This Week in Compliance

This Week in Compliance: Goldman Sachs Faces ‘Full Refund’ Demands from Malaysia in 1MDB Scandal

Business

  • Malaysia now seeking ‘full refund’ of Goldman Sachs fees over 1MDB scandal: Several senior Malaysian government figures stepped up pressure on investment bank Goldman Sachs this week over its role in the 1MDB scandal. Leader-in-waiting Anwar Ibrahim called this week for “more aggressive” claims against Goldman Sachs as Prime Minister Mahathir Mohamad said that the bank had “cheated” Malaysia and that the country is considering banning the bank from operating in the country. Finance Minister Lim Guan Eng indicated that he is counting on U.S. laws against kleptocracy and the bank’s “indirect admission” of wrongdoing in a bid to recoup the nearly USD 600 million in fees the country paid for three 1MDB bond sales. It is alleged that nearly USD 4.5 billion was misappropriated from the fund. One of Goldman Sachs’ bankers, Tim Leissner pled guilty last week over his role in the scandal. The bank has not publicly admitted wrongdoing and says it is cooperating with authorities. The bank’s stock lost 7.5% in value during trading on Monday after news of Malaysia’s new demands broke.
  • Pennsylvania-based consultant loses appeal against five-year FCPA sentence: The consultant who bribed an official at the European Bank for Reconstruction and Development (EBRD) lost the appeal against his 60-month prison sentence for violating a key provision of the FCPA. Arguing against his sentence, consultant Dmitrij Harder said that the bribes he paid to secure financing for two Russian energy projects provided economic benefits that should be considered as mitigating factors in his sentencing. The projects created 6,500 jobs and boosted “the entire economy of the region” according to Harder. The consultant paid USD 3.5 million in bribes to a senior banker at the EBRD in 2008 and 2009 in exchange for loan approvals for his clients. The appeal judge writing for the Third Circuit ruled this week the trial judge had correctly rejected the “economic benefit” argument.
  • Employee morale at Facebook takes a dive following scandal-heavy year: The Wall Street Journal reported this week that an internal biannual survey at the social media giant Facebook found a precipitous drop among employee morale.
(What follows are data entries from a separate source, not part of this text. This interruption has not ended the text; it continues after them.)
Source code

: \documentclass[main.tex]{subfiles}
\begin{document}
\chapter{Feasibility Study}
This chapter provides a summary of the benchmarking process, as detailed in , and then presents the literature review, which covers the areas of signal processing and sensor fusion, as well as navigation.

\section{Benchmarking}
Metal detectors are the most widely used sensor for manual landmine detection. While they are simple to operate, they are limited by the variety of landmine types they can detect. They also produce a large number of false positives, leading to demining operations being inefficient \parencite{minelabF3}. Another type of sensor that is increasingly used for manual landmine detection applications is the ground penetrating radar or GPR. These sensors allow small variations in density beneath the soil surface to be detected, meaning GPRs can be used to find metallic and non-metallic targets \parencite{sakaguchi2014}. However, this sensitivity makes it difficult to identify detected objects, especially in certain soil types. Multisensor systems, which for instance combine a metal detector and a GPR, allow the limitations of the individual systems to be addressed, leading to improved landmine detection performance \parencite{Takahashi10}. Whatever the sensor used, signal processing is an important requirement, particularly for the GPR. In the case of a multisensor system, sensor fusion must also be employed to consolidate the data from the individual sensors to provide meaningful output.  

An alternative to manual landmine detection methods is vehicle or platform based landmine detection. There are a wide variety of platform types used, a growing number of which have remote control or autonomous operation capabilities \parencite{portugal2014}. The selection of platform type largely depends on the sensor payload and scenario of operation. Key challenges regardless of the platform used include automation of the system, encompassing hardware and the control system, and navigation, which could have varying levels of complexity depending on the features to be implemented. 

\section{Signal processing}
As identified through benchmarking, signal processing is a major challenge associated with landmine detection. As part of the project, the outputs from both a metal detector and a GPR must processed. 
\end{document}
Whereas 84 percent of employees indicated last year that they were optimistic about the company’s future, only 52 percent of employees agreed with that sentiment this year. In the same vein, only 70 percent of employees indicated they are proud to work at Facebook, down from 87 percent a year ago. These findings come after a tough year for the company, which has become embroiled in multiple user data scandals, including the Cambridge Analytica case earlier this year, a fight to curtail misinformation on the network, as well as a wider executive exodus and flat, even declining, user growth in key markets.
  • Tesla employee indicted for embezzling USD 9.3 million: Salil Parulekar, a former employee of Tesla’s global supply management group, was indicted by a federal grand jury for allegedly engaging in a USD 9.3 million embezzlement scheme. Parulekar used this role, in which he oversaw the company’s relationship with certain suppliers, to send money owed to one supplier, Schwäbische, to another supplier, Hota, in a sophisticated scheme in which he managed to trick Tesla’s accounting division into switching the bank information of the two suppliers. It is not immediately clear from the indictment how Parulekar personally benefited from the scheme. Parulekar is facing nine counts of wire fraud and one count of aggravated identity theft.

Government

  • Poland probes bank regulator’s chairman after reports of misconductPoland’s Prime Minister announced an investigation into the chairman of the country’s financial sector regulator this week after reports emerged of an improper offermade to the owner of a distressed bank. A newspaper report suggested that chairman Marek Chrzanowski instructed Leszek Czarnecki, owner of Getin Noble Bank SA, how he may be able to obtain favorable treatment from the regulator by hiring a specific lawyer. Chrzanowski further suggested that the fee paid to the lawyer should be equivalent to 1 percent of the bank’s market capitalization, which is roughly USD 10.5 million. The regulator said in a statement the lawyer had indeed been recommended, but it denied that specific proposals with regard to fees or promises of special treatment had been made.
  • Colombia investigates death of key witness in Odebrecht corruption case: Colombia’s Attorney General opened an inquiry into the death of key witness Jorge Enrique Pizano this week. Pizano died last week from what was originally deemed a heart attack. However, Pizano’s son died three days later of cyanide poisoning after drinking from a bottle left in his father’s home; arising suspicions from investigators. Pizano worked as an auditor for Colombia’s “Ruta del Sol” infrastructure project, which had been awarded to Odebrecht, the construction firm at the center of Brazil’s sprawling Operation Car Wash investigation. In 2013, three years after Pizano was hired as an auditor on the Ruta del Sol project, the auditor started denouncing the suspicious payments made by Odebrecht and Colombia’s largest banking group, Grupo Aval. The possibility that Pizano was poisoned has caused a stir in Colombia with many speculating about who may have wanted to silence the engineer.
  • Another guilty plea in ‘Fat Leonard’ scandal: Jeffrey Breslau, a retired U.S. Navy captain pled guilty in federal court in San Diego this week. Breslau admitted to secretly editing documents and writing emails for defense contractor Leonard Glenn Francis, known as “Fat Leonard”, who was defrauding the Navy. In his position as the spokesman for the U.S. Pacific Fleet, Breslau accepted USD 65,000 in “consulting fees” from the contractor. Breslau provided dozens of documents and emails with advice for Fat Leonard in relation to issues including “the unauthorized dumping of waste, disputes with competitors, and issues with Pacific Fleet and contracting personnel”. Up until today, 33 defendants have been charged in the scandal and 22 have pled guilty.